● GOAL OF THE EXERCISE
Every line of the material has to be retyped exactly.

● SOURCE MATERIAL

####

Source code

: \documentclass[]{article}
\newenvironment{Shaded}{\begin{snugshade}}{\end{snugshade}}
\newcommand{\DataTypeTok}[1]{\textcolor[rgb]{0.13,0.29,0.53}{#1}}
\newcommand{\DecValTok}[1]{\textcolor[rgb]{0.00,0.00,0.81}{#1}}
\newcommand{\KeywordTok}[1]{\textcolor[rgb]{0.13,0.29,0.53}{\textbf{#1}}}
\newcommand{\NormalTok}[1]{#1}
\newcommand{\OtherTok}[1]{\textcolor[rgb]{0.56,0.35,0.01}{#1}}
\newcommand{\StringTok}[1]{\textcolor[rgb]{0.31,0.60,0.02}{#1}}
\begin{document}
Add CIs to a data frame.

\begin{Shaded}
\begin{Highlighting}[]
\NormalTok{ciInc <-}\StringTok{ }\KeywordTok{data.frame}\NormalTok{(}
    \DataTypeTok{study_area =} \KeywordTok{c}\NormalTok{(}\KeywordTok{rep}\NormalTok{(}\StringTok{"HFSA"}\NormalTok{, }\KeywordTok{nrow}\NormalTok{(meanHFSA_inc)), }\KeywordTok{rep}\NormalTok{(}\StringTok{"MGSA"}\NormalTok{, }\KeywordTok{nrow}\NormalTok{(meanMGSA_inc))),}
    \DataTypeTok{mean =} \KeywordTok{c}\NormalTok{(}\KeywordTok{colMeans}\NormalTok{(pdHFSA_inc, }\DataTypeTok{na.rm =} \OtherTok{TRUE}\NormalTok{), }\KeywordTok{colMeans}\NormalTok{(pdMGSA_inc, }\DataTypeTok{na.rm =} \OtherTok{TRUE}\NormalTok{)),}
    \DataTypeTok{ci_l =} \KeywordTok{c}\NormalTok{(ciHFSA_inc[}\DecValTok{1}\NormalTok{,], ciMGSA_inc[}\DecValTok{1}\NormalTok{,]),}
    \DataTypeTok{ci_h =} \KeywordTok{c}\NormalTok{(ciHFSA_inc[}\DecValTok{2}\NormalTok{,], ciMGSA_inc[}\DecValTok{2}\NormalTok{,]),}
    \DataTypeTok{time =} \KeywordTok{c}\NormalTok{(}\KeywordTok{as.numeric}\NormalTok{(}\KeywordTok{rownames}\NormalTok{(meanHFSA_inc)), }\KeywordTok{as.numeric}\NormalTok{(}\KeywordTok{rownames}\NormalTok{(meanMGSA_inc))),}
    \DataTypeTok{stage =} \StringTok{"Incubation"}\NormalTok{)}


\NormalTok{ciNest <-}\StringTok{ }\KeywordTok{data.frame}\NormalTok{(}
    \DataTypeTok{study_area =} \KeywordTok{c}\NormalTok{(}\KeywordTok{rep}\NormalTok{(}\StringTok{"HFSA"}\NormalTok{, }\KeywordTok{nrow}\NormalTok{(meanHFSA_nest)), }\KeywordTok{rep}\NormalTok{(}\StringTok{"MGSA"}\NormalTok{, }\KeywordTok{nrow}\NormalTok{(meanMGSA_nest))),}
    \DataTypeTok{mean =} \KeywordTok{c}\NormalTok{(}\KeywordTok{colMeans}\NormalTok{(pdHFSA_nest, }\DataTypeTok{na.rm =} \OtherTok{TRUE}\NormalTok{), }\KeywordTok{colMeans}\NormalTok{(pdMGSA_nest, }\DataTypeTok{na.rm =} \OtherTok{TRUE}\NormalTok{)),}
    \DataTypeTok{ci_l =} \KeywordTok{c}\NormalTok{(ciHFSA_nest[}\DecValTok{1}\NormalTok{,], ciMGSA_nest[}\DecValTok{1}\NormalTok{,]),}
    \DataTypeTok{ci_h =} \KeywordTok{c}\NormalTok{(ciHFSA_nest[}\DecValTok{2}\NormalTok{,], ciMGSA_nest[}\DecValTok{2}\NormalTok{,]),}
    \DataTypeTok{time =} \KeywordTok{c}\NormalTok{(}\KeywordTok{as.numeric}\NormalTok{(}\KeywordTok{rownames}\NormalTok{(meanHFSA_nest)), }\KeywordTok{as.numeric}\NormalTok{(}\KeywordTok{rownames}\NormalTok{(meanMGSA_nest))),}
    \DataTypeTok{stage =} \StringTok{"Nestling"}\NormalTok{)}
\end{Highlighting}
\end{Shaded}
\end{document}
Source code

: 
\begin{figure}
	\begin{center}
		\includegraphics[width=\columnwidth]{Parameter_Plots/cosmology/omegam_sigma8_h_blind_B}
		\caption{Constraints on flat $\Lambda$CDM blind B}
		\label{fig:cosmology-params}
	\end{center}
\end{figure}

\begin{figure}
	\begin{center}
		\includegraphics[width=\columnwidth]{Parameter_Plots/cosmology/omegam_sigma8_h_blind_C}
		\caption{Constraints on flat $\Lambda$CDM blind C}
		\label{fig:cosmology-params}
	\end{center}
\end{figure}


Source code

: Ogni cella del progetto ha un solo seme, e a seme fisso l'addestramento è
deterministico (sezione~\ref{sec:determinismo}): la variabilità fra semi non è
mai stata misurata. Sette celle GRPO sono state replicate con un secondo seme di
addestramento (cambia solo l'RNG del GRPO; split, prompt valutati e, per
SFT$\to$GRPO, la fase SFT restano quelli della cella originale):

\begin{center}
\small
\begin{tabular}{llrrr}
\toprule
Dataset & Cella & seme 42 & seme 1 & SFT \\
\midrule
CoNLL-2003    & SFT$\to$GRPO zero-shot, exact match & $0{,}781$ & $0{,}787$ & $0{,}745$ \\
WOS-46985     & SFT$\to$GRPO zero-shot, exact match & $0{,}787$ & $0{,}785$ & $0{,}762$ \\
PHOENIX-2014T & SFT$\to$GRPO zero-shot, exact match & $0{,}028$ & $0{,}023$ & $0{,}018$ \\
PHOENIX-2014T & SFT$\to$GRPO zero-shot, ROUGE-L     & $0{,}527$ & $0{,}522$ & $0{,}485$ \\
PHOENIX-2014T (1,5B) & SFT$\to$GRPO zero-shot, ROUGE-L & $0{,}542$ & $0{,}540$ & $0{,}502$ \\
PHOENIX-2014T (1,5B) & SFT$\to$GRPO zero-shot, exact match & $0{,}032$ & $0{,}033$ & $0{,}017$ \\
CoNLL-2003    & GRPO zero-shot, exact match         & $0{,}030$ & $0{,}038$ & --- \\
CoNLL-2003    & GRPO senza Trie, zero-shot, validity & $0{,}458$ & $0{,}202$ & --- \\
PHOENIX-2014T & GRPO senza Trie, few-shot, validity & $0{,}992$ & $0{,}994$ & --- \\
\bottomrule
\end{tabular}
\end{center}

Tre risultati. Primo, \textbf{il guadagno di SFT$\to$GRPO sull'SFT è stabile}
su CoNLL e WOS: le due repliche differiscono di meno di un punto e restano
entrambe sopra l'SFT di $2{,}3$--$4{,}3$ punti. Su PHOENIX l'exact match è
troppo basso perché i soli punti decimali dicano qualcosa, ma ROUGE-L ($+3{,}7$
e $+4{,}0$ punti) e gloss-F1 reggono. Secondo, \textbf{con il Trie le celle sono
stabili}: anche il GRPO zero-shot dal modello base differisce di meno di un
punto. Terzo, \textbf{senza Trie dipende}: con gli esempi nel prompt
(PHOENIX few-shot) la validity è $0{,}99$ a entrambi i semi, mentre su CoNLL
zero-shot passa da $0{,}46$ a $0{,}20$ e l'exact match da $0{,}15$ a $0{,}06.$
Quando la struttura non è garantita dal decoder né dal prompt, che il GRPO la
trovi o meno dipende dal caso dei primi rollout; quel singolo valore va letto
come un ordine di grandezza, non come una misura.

####

● RESPONSE AREA
Source code

: \documentclass[]{article}
\newenvironment{Shaded}{\begin{snugshade}}{\end{snugshade}}
\newcommand{\DataTypeTok}[1]{\textcolor[rgb]{0.13,0.29,0.53}{#1}}
\newcommand{\DecValTok}[1]{\textcolor[rgb]{0.00,0.00,0.81}{#1}}
\newcommand{\KeywordTok}[1]{\textcolor[rgb]{0.13,0.29,0.53}{\textbf{#1}}}
\newcommand{\NormalTok}[1]{#1}
\newcommand{\OtherTok}[1]{\textcolor[rgb]{0.56,0.35,0.01}{#1}}
\newcommand{\StringTok}[1]{\textcolor[rgb]{0.31,0.60,0.02}{#1}}
\begin{document}
Add CIs to a data frame.

\begin{Shaded}
\begin{Highlighting}[]
\NormalTok{ciInc <-}\StringTok{ }\KeywordTok{data.frame}\NormalTok{(}
    \DataTypeTok{study_area =} \KeywordTok{c}\NormalTok{(}\KeywordTok{rep}\NormalTok{(}\StringTok{"HFSA"}\NormalTok{, }\KeywordTok{nrow}\NormalTok{(meanHFSA_inc)), }\KeywordTok{rep}\NormalTok{(}\StringTok{"MGSA"}\NormalTok{, }\KeywordTok{nrow}\NormalTok{(meanMGSA_inc))),}
    \DataTypeTok{mean =} \KeywordTok{c}\NormalTok{(}\KeywordTok{colMeans}\NormalTok{(pdHFSA_inc, }\DataTypeTok{na.rm =} \OtherTok{TRUE}\NormalTok{), }\KeywordTok{colMeans}\NormalTok{(pdMGSA_inc, }\DataTypeTok{na.rm =} \OtherTok{TRUE}\NormalTok{)),}
    \DataTypeTok{ci_l =} \KeywordTok{c}\NormalTok{(ciHFSA_inc[}\DecValTok{1}\NormalTok{,], ciMGSA_inc[}\DecValTok{1}\NormalTok{,]),}
    \DataTypeTok{ci_h =} \KeywordTok{c}\NormalTok{(ciHFSA_inc[}\DecValTok{2}\NormalTok{,], ciMGSA_inc[}\DecValTok{2}\NormalTok{,]),}
    \DataTypeTok{time =} \KeywordTok{c}\NormalTok{(}\KeywordTok{as.numeric}\NormalTok{(}\KeywordTok{rownames}\NormalTok{(meanHFSA_inc)), }\KeywordTok{as.numeric}\NormalTok{(}\KeywordTok{rownames}\NormalTok{(meanMGSA_inc))),}
    \DataTypeTok{stage =} \StringTok{"Incubation"}\NormalTok{)}


\NormalTok{ciNest <-}\StringTok{ }\KeywordTok{data.frame}\NormalTok{(}
    \DataTypeTok{study_area =} \KeywordTok{c}\NormalTok{(}\KeywordTok{rep}\NormalTok{(}\StringTok{"HFSA"}\NormalTok{, }\KeywordTok{nrow}\NormalTok{(meanHFSA_nest)), }\KeywordTok{rep}\NormalTok{(}\StringTok{"MGSA"}\NormalTok{, }\KeywordTok{nrow}\NormalTok{(meanMGSA_nest))),}
    \DataTypeTok{mean =} \KeywordTok{c}\NormalTok{(}\KeywordTok{colMeans}\NormalTok{(pdHFSA_nest, }\DataTypeTok{na.rm =} \OtherTok{TRUE}\NormalTok{), }\KeywordTok{colMeans}\NormalTok{(pdMGSA_nest, }\DataTypeTok{na.rm =} \OtherTok{TRUE}\NormalTok{)),}
    \DataTypeTok{ci_l =} \KeywordTok{c}\NormalTok{(ciHFSA_nest[}\DecValTok{1}\NormalTok{,], ciMGSA_nest[}\DecValTok{1}\NormalTok{,]),}
    \DataTypeTok{ci_h =} \KeywordTok{c}\NormalTok{(ciHFSA_nest[}\DecValTok{2}\NormalTok{,], ciMGSA_nest[}\DecValTok{2}\NormalTok{,]),}
    \DataTypeTok{time =} \KeywordTok{c}\NormalTok{(}\KeywordTok{as.numeric}\NormalTok{(}\KeywordTok{rownames}\NormalTok{(meanHFSA_nest)), }\KeywordTok{as.numeric}\NormalTok{(}\KeywordTok{rownames}\NormalTok{(meanMGSA_nest))),}
    \DataTypeTok{stage =} \StringTok{"Nestling"}\NormalTok{)}
\end{Highlighting}
\end{Shaded}
\end{document}
Source code

: 
\begin{figure}
	\begin{center}
		\includegraphics[width=\columnwidth]{Parameter_Plots/cosmology/omegam_sigma8_h_blind_B}
		\caption{Constraints on flat $\Lambda$CDM blind B}
		\label{fig:cosmology-params}
	\end{center}
\end{figure}

\begin{figure}
	\begin{center}
		\includegraphics[width=\columnwidth]{Parameter_Plots/cosmology/omegam_sigma8_h_blind_C}
		\caption{Constraints on flat $\Lambda$CDM blind C}
		\label{fig:cosmology-params}
	\end{center}
\end{figure}


Source code

: Ogni cella del progetto ha un solo seme, e a seme fisso l'addestramento è
deterministico (sezione~\ref{sec:determinismo}): la variabilità fra semi non è
mai stata misurata. Sette celle GRPO sono state replicate con un secondo seme di
addestramento (cambia solo l'RNG del GRPO; split, prompt valutati e, per
SFT$\to$GRPO, la fase SFT restano quelli della cella originale):

\begin{center}
\small
\begin{tabular}{llrrr}
\toprule
Dataset & Cella & seme 42 & seme 1 & SFT \\
\midrule
CoNLL-2003    & SFT$\to$GRPO zero-shot, exact match & $0{,}781$ & $0{,}787$ & $0{,}745$ \\
WOS-46985     & SFT$\to$GRPO zero-shot, exact match & $0{,}787$ & $0{,}785$ & $0{,}762$ \\
PHOENIX-2014T & SFT$\to$GRPO zero-shot, exact match & $0{,}028$ & $0{,}023$ & $0{,}018$ \\
PHOENIX-2014T & SFT$\to$GRPO zero-shot, ROUGE-L     & $0{,}527$ & $0{,}522$ & $0{,}485$ \\
PHOENIX-2014T (1,5B) & SFT$\to$GRPO zero-shot, ROUGE-L & $0{,}542$ & $0{,}540$ & $0{,}502$ \\
PHOENIX-2014T (1,5B) & SFT$\to$GRPO zero-shot, exact match & $0{,}032$ & $0{,}033$ & $0{,}017$ \\
CoNLL-2003    & GRPO zero-shot, exact match         & $0{,}030$ & $0{,}038$ & --- \\
CoNLL-2003    & GRPO senza Trie, zero-shot, validity & $0{,}458$ & $0{,}202$ & --- \\
PHOENIX-2014T & GRPO senza Trie, few-shot, validity & $0{,}992$ & $0{,}994$ & --- \\
\bottomrule
\end{tabular}
\end{center}

Tre risultati. Primo, \textbf{il guadagno di SFT$\to$GRPO sull'SFT è stabile}
su CoNLL e WOS: le due repliche differiscono di meno di un punto e restano
entrambe sopra l'SFT di $2{,}3$--$4{,}3$ punti. Su PHOENIX l'exact match è
troppo basso perché i soli punti decimali dicano qualcosa, ma ROUGE-L ($+3{,}7$
e $+4{,}0$ punti) e gloss-F1 reggono. Secondo, \textbf{con il Trie le celle sono
stabili}: anche il GRPO zero-shot dal modello base differisce di meno di un
punto. Terzo, \textbf{senza Trie dipende}: con gli esempi nel prompt
(PHOENIX few-shot) la validity è $0{,}99$ a entrambi i semi, mentre su CoNLL
zero-shot passa da $0{,}46$ a $0{,}20$ e l'exact match da $0{,}15$ a $0{,}06.$
Quando la struttura non è garantita dal decoder né dal prompt, che il GRPO la
trovi o meno dipende dal caso dei primi rollout; quel singolo valore va letto
come un ordine di grandezza, non come una misura.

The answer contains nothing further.